Delta Marine Industries Inc. in Seattle is currently preparing to deliver a 240-foot custom-built yacht named Laurel that is, according to the company, the largest yacht built in the United States in 75 years. Laurel’s owners are Americans, although Delta won’t disclose their identity.
Around the state, other builders are building a number of other supersized yachts. Vancouver, Wash.-based Christensen Shipyards Inc. is considering whether to develop a 205-foot yacht, even as it takes orders for its new, 170-foot model.
Westport Shipyard Inc., in Port Angeles, Wash., has launched a 164-foot superyacht that is now the largest of its growing line, while Northern Marine in Anacortes, Wash., is currently building a 151-foot yacht, according to the story.

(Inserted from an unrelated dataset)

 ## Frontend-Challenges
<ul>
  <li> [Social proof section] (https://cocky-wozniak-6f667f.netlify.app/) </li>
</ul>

“People’s appetites for big boats continue to grow,” said Jim Gilbert, founder and former editor of Showboats International. “I don’t think it’s a conspicuous consumption phenomena. I think it reflects the fact that people want to go further and further on their boats; they want to be independent from land.”
Demand for the boats is so high that buyers of megayachts can count on selling their yachts a few years after purchase and making a 10 percent profit, Gilbert said.
“The capacity around the world for building them is quite restricted,” Gilbert said, adding that when these yachts are sold, “It’s common for the yacht owners to make more money than the shipyards that build them.”
Builders expand to meet demand
The demand has driven substantial investments in Washington shipyards, which are expanding to keep up with their order books, according to the story.
Christensen just finished adding 55,000 square feet to its Vancouver plant, and now has 170,000 square feet, enough for a dozen construction bays, each capable of assembling a vessel up to 170 feet long.
The company received orders for three 170-footers in the first few weeks after that model was available, even though the first such vessel won’t be ready until 2009. Christensen also has six 157-footers under construction, with orders for three more. The company employs 450, and president Joe Foggia expects to add another 100 workers.
“We’re going as fast as we possibly can. We start a new one every four months,” Foggia said. The company isn’t even pushing for new orders, because back orders are now “so far out it’s ridiculous,” he said.
Delta last year constructed a 360-foot manufacturing and assembly building where yachts can be built and finished under protection from weather, part of a three-phase expansion that increased Delta’s enclosed manufacturing space to 275,000 square feet, according to the story.
And Westport is building its largest yachts in a 120,000-square-foot facility in Port Angeles that was designed with three mezzanines, so workers can efficiently work on a vessel’s three decks. The company will employ more than 850 when vessel construction reaches its expected rate, said Tammi Higgins, vice president of administration.